Closed meawoppl closed 1 year ago
Further inspection has revealed that entry #118329 is also missing.
This is looking like a simple error in the numbering, not missing data.
The two catalog entries on either side of the missing ID are:
HYG 118139 = NN 3153 HYG 118141 = NN 3156
where "NN" is an obsolete label for an addition to the Gliese catalog (later versions of HYG use "GJ" for these).
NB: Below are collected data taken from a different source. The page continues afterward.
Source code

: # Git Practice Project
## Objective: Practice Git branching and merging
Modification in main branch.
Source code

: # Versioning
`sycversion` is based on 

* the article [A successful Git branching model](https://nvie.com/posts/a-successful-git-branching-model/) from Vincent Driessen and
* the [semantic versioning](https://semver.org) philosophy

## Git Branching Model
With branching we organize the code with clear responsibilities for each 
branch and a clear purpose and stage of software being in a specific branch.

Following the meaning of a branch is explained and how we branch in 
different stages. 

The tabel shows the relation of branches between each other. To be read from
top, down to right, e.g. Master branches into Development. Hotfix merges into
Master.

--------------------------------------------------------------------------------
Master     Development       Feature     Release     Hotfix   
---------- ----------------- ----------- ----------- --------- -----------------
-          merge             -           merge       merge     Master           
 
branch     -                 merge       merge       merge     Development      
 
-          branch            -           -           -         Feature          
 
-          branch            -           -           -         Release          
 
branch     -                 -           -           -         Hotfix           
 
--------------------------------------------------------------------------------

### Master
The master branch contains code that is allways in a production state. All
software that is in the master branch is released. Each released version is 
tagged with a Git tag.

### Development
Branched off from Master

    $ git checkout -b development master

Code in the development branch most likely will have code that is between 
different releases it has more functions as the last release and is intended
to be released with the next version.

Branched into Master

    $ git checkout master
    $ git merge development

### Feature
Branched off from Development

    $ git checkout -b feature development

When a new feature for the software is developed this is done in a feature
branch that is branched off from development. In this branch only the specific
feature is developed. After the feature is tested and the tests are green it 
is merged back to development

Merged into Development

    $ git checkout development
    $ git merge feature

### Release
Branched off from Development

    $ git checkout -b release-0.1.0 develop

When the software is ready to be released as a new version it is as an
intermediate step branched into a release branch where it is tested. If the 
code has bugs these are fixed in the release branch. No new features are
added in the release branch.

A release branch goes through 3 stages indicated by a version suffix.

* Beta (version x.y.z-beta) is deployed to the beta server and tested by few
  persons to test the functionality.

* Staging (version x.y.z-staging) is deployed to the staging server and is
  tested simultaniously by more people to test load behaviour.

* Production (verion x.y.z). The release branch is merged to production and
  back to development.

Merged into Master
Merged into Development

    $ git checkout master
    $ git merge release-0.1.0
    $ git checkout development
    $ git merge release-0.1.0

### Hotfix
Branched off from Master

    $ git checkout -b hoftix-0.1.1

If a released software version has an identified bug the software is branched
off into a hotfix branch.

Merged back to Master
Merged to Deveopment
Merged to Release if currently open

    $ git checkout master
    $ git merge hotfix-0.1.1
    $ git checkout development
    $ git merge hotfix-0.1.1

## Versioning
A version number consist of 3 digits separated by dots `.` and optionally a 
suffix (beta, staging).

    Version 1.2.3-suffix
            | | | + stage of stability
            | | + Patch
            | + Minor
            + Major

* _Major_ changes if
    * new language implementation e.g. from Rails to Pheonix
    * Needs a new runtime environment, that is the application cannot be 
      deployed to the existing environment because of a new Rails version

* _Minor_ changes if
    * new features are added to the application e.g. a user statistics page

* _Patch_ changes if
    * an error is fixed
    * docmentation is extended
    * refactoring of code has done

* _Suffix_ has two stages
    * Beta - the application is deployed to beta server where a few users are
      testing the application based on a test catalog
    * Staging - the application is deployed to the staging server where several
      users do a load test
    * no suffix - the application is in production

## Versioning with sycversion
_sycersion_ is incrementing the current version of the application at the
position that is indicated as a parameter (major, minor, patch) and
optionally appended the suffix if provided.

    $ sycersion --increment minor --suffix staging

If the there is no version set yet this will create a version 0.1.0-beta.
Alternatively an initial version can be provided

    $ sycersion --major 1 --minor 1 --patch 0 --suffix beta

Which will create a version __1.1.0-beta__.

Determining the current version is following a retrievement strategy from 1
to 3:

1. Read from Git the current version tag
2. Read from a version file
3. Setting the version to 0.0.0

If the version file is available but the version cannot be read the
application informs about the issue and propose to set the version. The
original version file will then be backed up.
These two entries occur in a block of data that came entirely from the Gliese catalog (no HIP or HR numbers) in RA order. As a result, I checked the Gliese catalog for the nearby catalog entries in RA to see if one of them was missing, a sign that a row had been accidentally deleted at some point. They are, in order:
NN 3153 = HYG 118139 NN 3154 Gl 96 Wo 9079 NN 3155 Gl 97 Gl 97.1 NN 3156 = HYG 118141
All entries between NN 3153 and NN 3156 are accounted for elsewhere in the catalog (specifically, they all corresponded to a star with a HIP ID).
A similar analysis for the stars adjacent to the ID 118329 also shows all Gliese stars in the appropriate RA range are accounted for.
I don't know exactly what happened here, but there appears to be no data loss.
No sign of data loss with the missing IDs. It's possible that at some point, there was an erroneous row (e.g., a duplicate) that was deleted.
Renumbering the catalog would break continuity with existing data references, so I am leaving these gaps in the ID sequence alone for now.
The catalogue
hygdata_v3.csv
skips between entries 118139 and 118141 omitting one entry.I suspect this is unintentional, as the sequence of ID's is otherwise unbroken.